> Exercise requirements
Leaving out the pictures, return word for word the stretch of entries below from the line holding "flow hotfix finish" through the line holding "- [Q9: 测试运行很慢怎么办？](#q9-测试运行很慢怎么办)".

▬▬▬▬▬▬

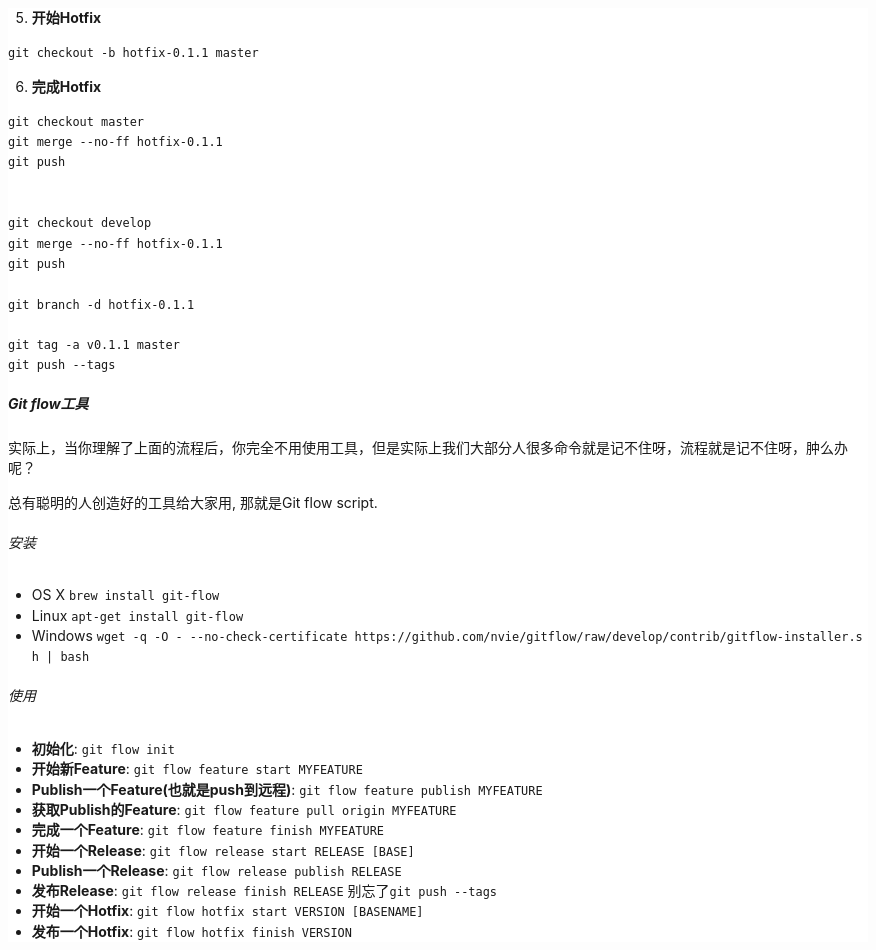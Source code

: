 5. **开始Hotfix**  

```console
git checkout -b hotfix-0.1.1 master 
```

6. **完成Hotfix**  

```console
git checkout master
git merge --no-ff hotfix-0.1.1
git push


git checkout develop
git merge --no-ff hotfix-0.1.1
git push

git branch -d hotfix-0.1.1

git tag -a v0.1.1 master
git push --tags
```  


##### Git flow工具  

实际上，当你理解了上面的流程后，你完全不用使用工具，但是实际上我们大部分人很多命令就是记不住呀，流程就是记不住呀，肿么办呢？  

总有聪明的人创造好的工具给大家用, 那就是Git flow script.  

###### 安装  

* OS X    `brew install git-flow`
* Linux    `apt-get install git-flow`
* Windows    `wget -q -O - --no-check-certificate https://github.com/nvie/gitflow/raw/develop/contrib/gitflow-installer.sh | bash`  

###### 使用  

* **初始化**:     `git flow init`
* **开始新Feature**: `git flow feature start MYFEATURE`
* **Publish一个Feature(也就是push到远程)**: `git flow feature publish MYFEATURE`
* **获取Publish的Feature**: `git flow feature pull origin MYFEATURE`
* **完成一个Feature**: `git flow feature finish MYFEATURE`
* **开始一个Release**: `git flow release start RELEASE [BASE]`
* **Publish一个Release**: `git flow release publish RELEASE`
* **发布Release**: `git flow release finish RELEASE`    别忘了`git push --tags`
* **开始一个Hotfix**: `git flow hotfix start VERSION [BASENAME]`
* **发布一个Hotfix**: `git flow hotfix finish VERSION`
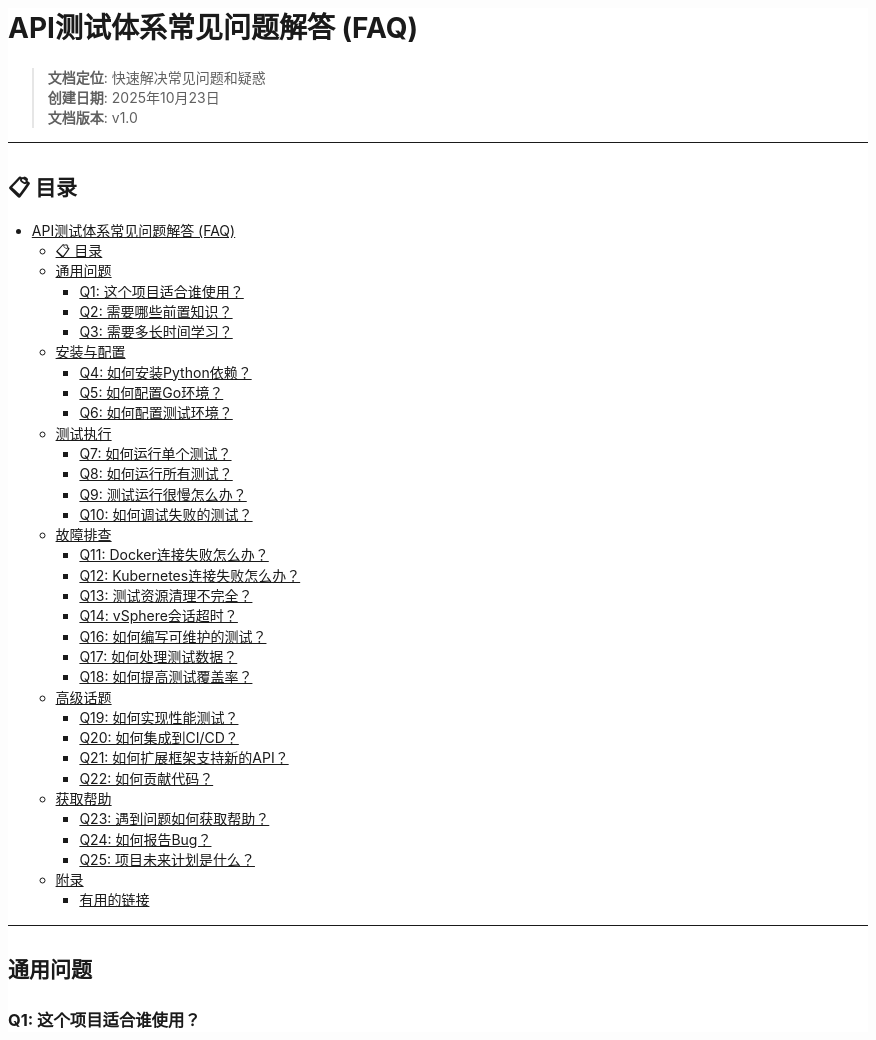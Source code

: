 # API测试体系常见问题解答 (FAQ)

> **文档定位**: 快速解决常见问题和疑惑  
> **创建日期**: 2025年10月23日  
> **文档版本**: v1.0

---

## 📋 目录

- [API测试体系常见问题解答 (FAQ)](#api测试体系常见问题解答-faq)
  - [📋 目录](#-目录)
  - [通用问题](#通用问题)
    - [Q1: 这个项目适合谁使用？](#q1-这个项目适合谁使用)
    - [Q2: 需要哪些前置知识？](#q2-需要哪些前置知识)
    - [Q3: 需要多长时间学习？](#q3-需要多长时间学习)
  - [安装与配置](#安装与配置)
    - [Q4: 如何安装Python依赖？](#q4-如何安装python依赖)
    - [Q5: 如何配置Go环境？](#q5-如何配置go环境)
    - [Q6: 如何配置测试环境？](#q6-如何配置测试环境)
  - [测试执行](#测试执行)
    - [Q7: 如何运行单个测试？](#q7-如何运行单个测试)
    - [Q8: 如何运行所有测试？](#q8-如何运行所有测试)
    - [Q9: 测试运行很慢怎么办？](#q9-测试运行很慢怎么办)
    - [Q10: 如何调试失败的测试？](#q10-如何调试失败的测试)
  - [故障排查](#故障排查)
    - [Q11: Docker连接失败怎么办？](#q11-docker连接失败怎么办)
    - [Q12: Kubernetes连接失败怎么办？](#q12-kubernetes连接失败怎么办)
    - [Q13: 测试资源清理不完全？](#q13-测试资源清理不完全)
    - [Q14: vSphere会话超时？](#q14-vsphere会话超时)
    - [Q16: 如何编写可维护的测试？](#q16-如何编写可维护的测试)
    - [Q17: 如何处理测试数据？](#q17-如何处理测试数据)
    - [Q18: 如何提高测试覆盖率？](#q18-如何提高测试覆盖率)
  - [高级话题](#高级话题)
    - [Q19: 如何实现性能测试？](#q19-如何实现性能测试)
    - [Q20: 如何集成到CI/CD？](#q20-如何集成到cicd)
    - [Q21: 如何扩展框架支持新的API？](#q21-如何扩展框架支持新的api)
    - [Q22: 如何贡献代码？](#q22-如何贡献代码)
  - [获取帮助](#获取帮助)
    - [Q23: 遇到问题如何获取帮助？](#q23-遇到问题如何获取帮助)
    - [Q24: 如何报告Bug？](#q24-如何报告bug)
    - [Q25: 项目未来计划是什么？](#q25-项目未来计划是什么)
  - [附录](#附录)
    - [有用的链接](#有用的链接)

---

## 通用问题

### Q1: 这个项目适合谁使用？
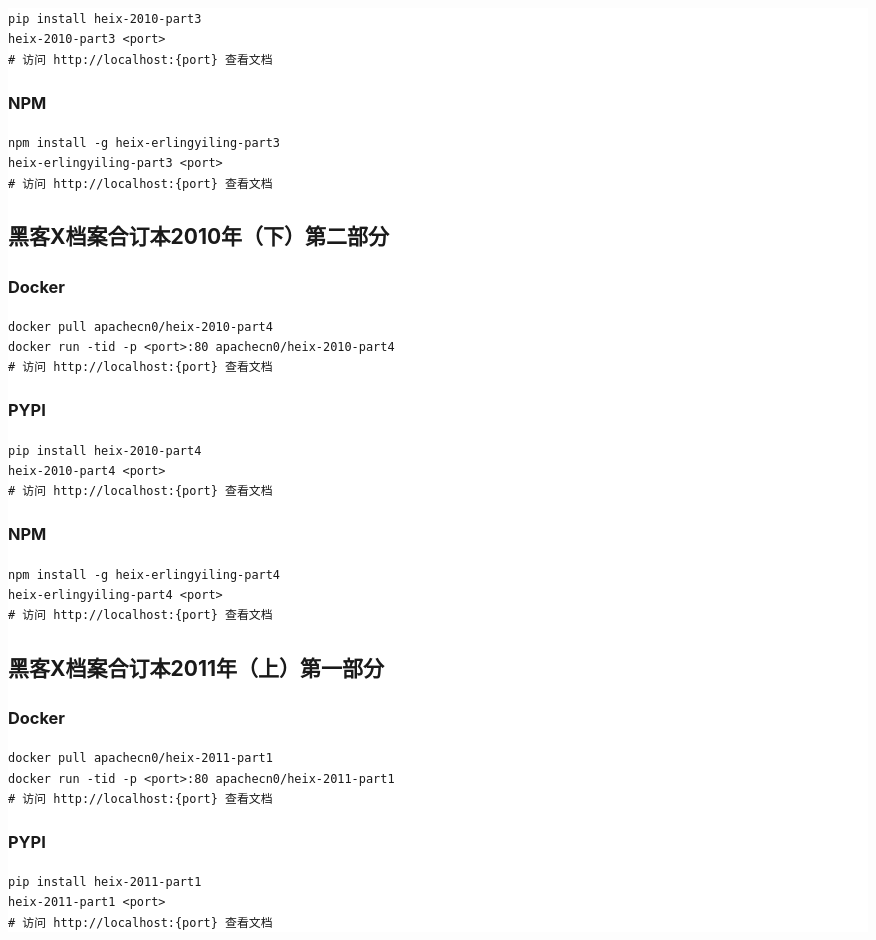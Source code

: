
 ```
pip install heix-2010-part3
heix-2010-part3 <port>
# 访问 http://localhost:{port} 查看文档
```

### NPM

```
npm install -g heix-erlingyiling-part3
heix-erlingyiling-part3 <port>
# 访问 http://localhost:{port} 查看文档
```

## 黑客X档案合订本2010年（下）第二部分

### Docker

```
docker pull apachecn0/heix-2010-part4
docker run -tid -p <port>:80 apachecn0/heix-2010-part4
# 访问 http://localhost:{port} 查看文档
```

### PYPI

```
pip install heix-2010-part4
heix-2010-part4 <port>
# 访问 http://localhost:{port} 查看文档
```

### NPM

```
npm install -g heix-erlingyiling-part4
heix-erlingyiling-part4 <port>
# 访问 http://localhost:{port} 查看文档
```

## 黑客X档案合订本2011年（上）第一部分

### Docker

```
docker pull apachecn0/heix-2011-part1
docker run -tid -p <port>:80 apachecn0/heix-2011-part1
# 访问 http://localhost:{port} 查看文档
```

### PYPI

```
pip install heix-2011-part1
heix-2011-part1 <port>
# 访问 http://localhost:{port} 查看文档
```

▬▬▬▬▬▬

> Task answer
* **发布一个Hotfix**: `git flow hotfix finish VERSION`
Source code

: # API测试体系常见问题解答 (FAQ)

> **文档定位**: 快速解决常见问题和疑惑  
> **创建日期**: 2025年10月23日  
> **文档版本**: v1.0

---

## 📋 目录

- [API测试体系常见问题解答 (FAQ)](#api测试体系常见问题解答-faq)
  - [📋 目录](#-目录)
  - [通用问题](#通用问题)
    - [Q1: 这个项目适合谁使用？](#q1-这个项目适合谁使用)
    - [Q2: 需要哪些前置知识？](#q2-需要哪些前置知识)
    - [Q3: 需要多长时间学习？](#q3-需要多长时间学习)
  - [安装与配置](#安装与配置)
    - [Q4: 如何安装Python依赖？](#q4-如何安装python依赖)
    - [Q5: 如何配置Go环境？](#q5-如何配置go环境)
    - [Q6: 如何配置测试环境？](#q6-如何配置测试环境)
  - [测试执行](#测试执行)
    - [Q7: 如何运行单个测试？](#q7-如何运行单个测试)
    - [Q8: 如何运行所有测试？](#q8-如何运行所有测试)
    - [Q9: 测试运行很慢怎么办？](#q9-测试运行很慢怎么办)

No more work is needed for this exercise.